Find out why success rates of false claims act cases remain high.
The success rates of False Claims Act cases have been on the rise for the past decade. Unfortunately, as financial rewards grew, so did the number of nuisance cases. The government spends money whenever they investigate an FCA lawsuit, so eventually, the Department of Justice asked prosecutors to assess cases more diligently. Specifically, they chose to place emphasis on the right to file for dismissal of certain lawsuits to avoid unnecessary costs.
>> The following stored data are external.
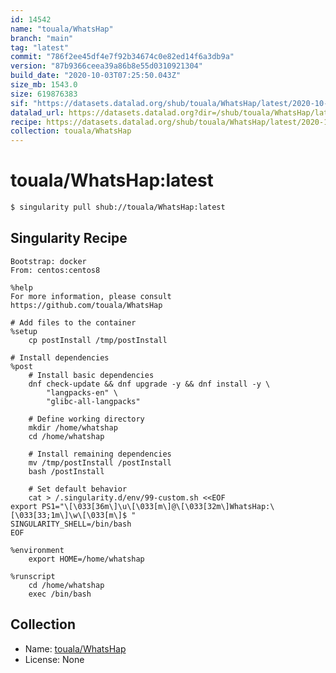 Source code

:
```yaml
---
id: 14542
name: "touala/WhatsHap"
branch: "main"
tag: "latest"
commit: "786f2ee45df4e7f92b34674c0e82ed14f6a3db9a"
version: "87b9366ceea39a86b8e55d0310921304"
build_date: "2020-10-03T07:25:50.043Z"
size_mb: 1543.0
size: 619876383
sif: "https://datasets.datalad.org/shub/touala/WhatsHap/latest/2020-10-03-786f2ee4-87b9366c/87b9366ceea39a86b8e55d0310921304.sif"
datalad_url: https://datasets.datalad.org?dir=/shub/touala/WhatsHap/latest/2020-10-03-786f2ee4-87b9366c/
recipe: https://datasets.datalad.org/shub/touala/WhatsHap/latest/2020-10-03-786f2ee4-87b9366c/Singularity
collection: touala/WhatsHap
---
```


# touala/WhatsHap:latest

```bash
$ singularity pull shub://touala/WhatsHap:latest
```

## Singularity Recipe

```singularity
Bootstrap: docker
From: centos:centos8

%help
For more information, please consult https://github.com/touala/WhatsHap

# Add files to the container
%setup
    cp postInstall /tmp/postInstall

# Install dependencies
%post
    # Install basic dependencies
    dnf check-update && dnf upgrade -y && dnf install -y \
        "langpacks-en" \
        "glibc-all-langpacks"

    # Define working directory
    mkdir /home/whatshap
    cd /home/whatshap

    # Install remaining dependencies
    mv /tmp/postInstall /postInstall
    bash /postInstall

    # Set default behavior
    cat > /.singularity.d/env/99-custom.sh <<EOF
export PS1="\[\033[36m\]\u\[\033[m\]@\[\033[32m\]WhatsHap:\[\033[33;1m\]\w\[\033[m\]$ "
SINGULARITY_SHELL=/bin/bash
EOF

%environment
    export HOME=/home/whatshap

%runscript
    cd /home/whatshap
    exec /bin/bash
```

## Collection

 - Name: [touala/WhatsHap](https://github.com/touala/WhatsHap)
 - License: None


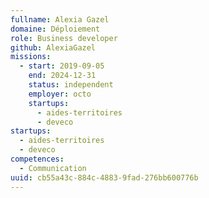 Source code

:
 ```yaml
---
fullname: Alexia Gazel
domaine: Déploiement
role: Business developer
github: AlexiaGazel
missions:
  - start: 2019-09-05
    end: 2024-12-31
    status: independent
    employer: octo
    startups:
      - aides-territoires
      - deveco
startups:
  - aides-territoires
  - deveco
competences:
  - Communication
uuid: cb55a43c-884c-4883-9fad-276bb600776b
---
```

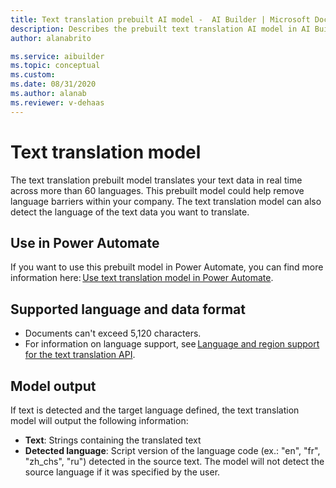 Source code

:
 ```yaml
---
title: Text translation prebuilt AI model -  AI Builder | Microsoft Docs
description: Describes the prebuilt text translation AI model in AI Builder.
author: alanabrito

ms.service: aibuilder
ms.topic: conceptual
ms.custom: 
ms.date: 08/31/2020
ms.author: alanab
ms.reviewer: v-dehaas
---
```


# Text translation model

The text translation prebuilt model translates your text data in real time across more than 60 languages. This prebuilt model could help remove language barriers within your company. The text translation model can also detect the language of the text data you want to translate.

## Use in Power Automate

If you want to use this prebuilt model in Power Automate, you can find more information here: [Use text translation model in Power Automate](flow-text-translation.md).
  
## Supported language and data format

- Documents can't exceed 5,120 characters.
- For information on language support, see [Language and region support for the text translation API](/azure/cognitive-services/translator/language-support#translation).

## Model output

If text is detected and the target language defined, the text translation model will output the following information:

- **Text**:  Strings containing the translated text
- **Detected language**: Script version of the language code (ex.: "en", "fr", "zh_chs", "ru") detected in the source text. The model will not detect the source language if it was specified by the user.
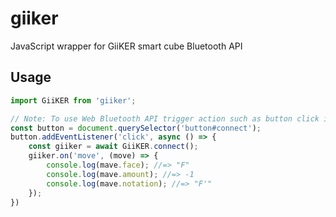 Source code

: # giiker

JavaScript wrapper for GiiKER smart cube Bluetooth API

## Usage

```js
import GiiKER from 'giiker';

// Note: To use Web Bluetooth API trigger action such as button click is required
const button = document.querySelector('button#connect');
button.addEventListener('click', async () => {
	const giiker = await GiiKER.connect();
	giiker.on('move', (move) => {
		console.log(mave.face); //=> "F"
		console.log(mave.amount); //=> -1
		console.log(mave.notation); //=> "F'"
	});
})
```
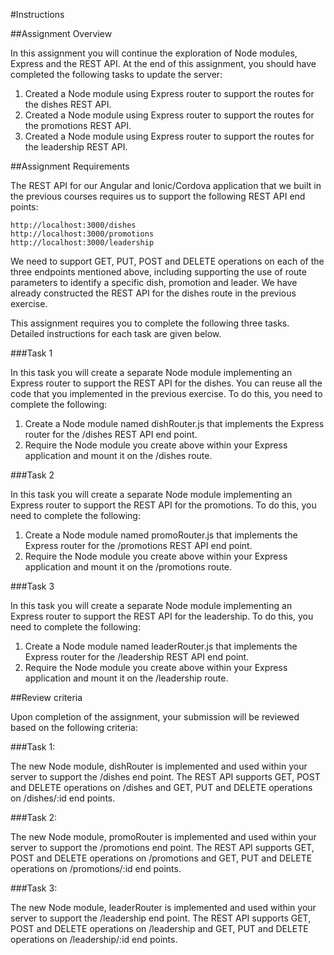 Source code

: #Instructions

##Assignment Overview

In this assignment you will continue the exploration of Node modules, Express and the REST API. At the end of this assignment, you should have completed the following tasks to update the server:

1. Created a Node module using Express router to support the routes for the dishes REST API.
2. Created a Node module using Express router to support the routes for the promotions REST API.
3. Created a Node module using Express router to support the routes for the leadership REST API.


##Assignment Requirements

The REST API for our Angular and Ionic/Cordova application that we built in the previous courses requires us to support the following REST API end points:
``` 
http://localhost:3000/dishes
http://localhost:3000/promotions
http://localhost:3000/leadership
```
We need to support GET, PUT, POST and DELETE operations on each of the three endpoints mentioned above, including supporting the use of route parameters to identify a specific dish, promotion and leader. We have already constructed the REST API for the dishes route in the previous exercise.

This assignment requires you to complete the following three tasks. Detailed instructions for each task are given below.

###Task 1

In this task you will create a separate Node module implementing an Express router to support the REST API for the dishes. You can reuse all the code that you implemented in the previous exercise. To do this, you need to complete the following:

1. Create a Node module named dishRouter.js that implements the Express router for the /dishes REST API end point.
2. Require the Node module you create above within your Express application and mount it on the /dishes route.

###Task 2

In this task you will create a separate Node module implementing an Express router to support the REST API for the promotions. To do this, you need to complete the following:

1. Create a Node module named promoRouter.js that implements the Express router for the /promotions REST API end point.
2. Require the Node module you create above within your Express application and mount it on the /promotions route.

###Task 3

In this task you will create a separate Node module implementing an Express router to support the REST API for the leadership. To do this, you need to complete the following:

1. Create a Node module named leaderRouter.js that implements the Express router for the /leadership REST API end point.
2. Require the Node module you create above within your Express application and mount it on the /leadership route.

##Review criteria

Upon completion of the assignment, your submission will be reviewed based on the following criteria:

###Task 1:

The new Node module, dishRouter is implemented and used within your server to support the /dishes end point.
The REST API supports GET, POST and DELETE operations on /dishes and GET, PUT and DELETE operations on /dishes/:id end points.

###Task 2:

The new Node module, promoRouter is implemented and used within your server to support the /promotions end point.
The REST API supports GET, POST and DELETE operations on /promotions and GET, PUT and DELETE operations on /promotions/:id end points.

###Task 3:

The new Node module, leaderRouter is implemented and used within your server to support the /leadership end point.
The REST API supports GET, POST and DELETE operations on /leadership and GET, PUT and DELETE operations on /leadership/:id end points.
The goal of a memo released in January 2018 by Michael Granston, the director of the Commercial Civil Fraud Division of the DOJ, was to reduce government waste and conflicts associated with FCA litigation. Once public, the Granston Memo created the impression the government would not be as supportive of FCA cases as it had been in the recent past. The memo caused worry the lawsuits weren’t as likely to be successful. Thankfully, that isn’t how things have played out in practice.
Hundreds of Cases, a Handful of Dismissals
When a whistleblower files a lawsuit, government agencies assess the case to see if they should intervene. It’s beneficial when a government agency joins a case. It brings a tremendous number of resources to the table. Whistleblowers usually have the choice to continue the case on their own if the government refuses. There is one exception: 31 U.S. Code § 3730(c)(2)(A).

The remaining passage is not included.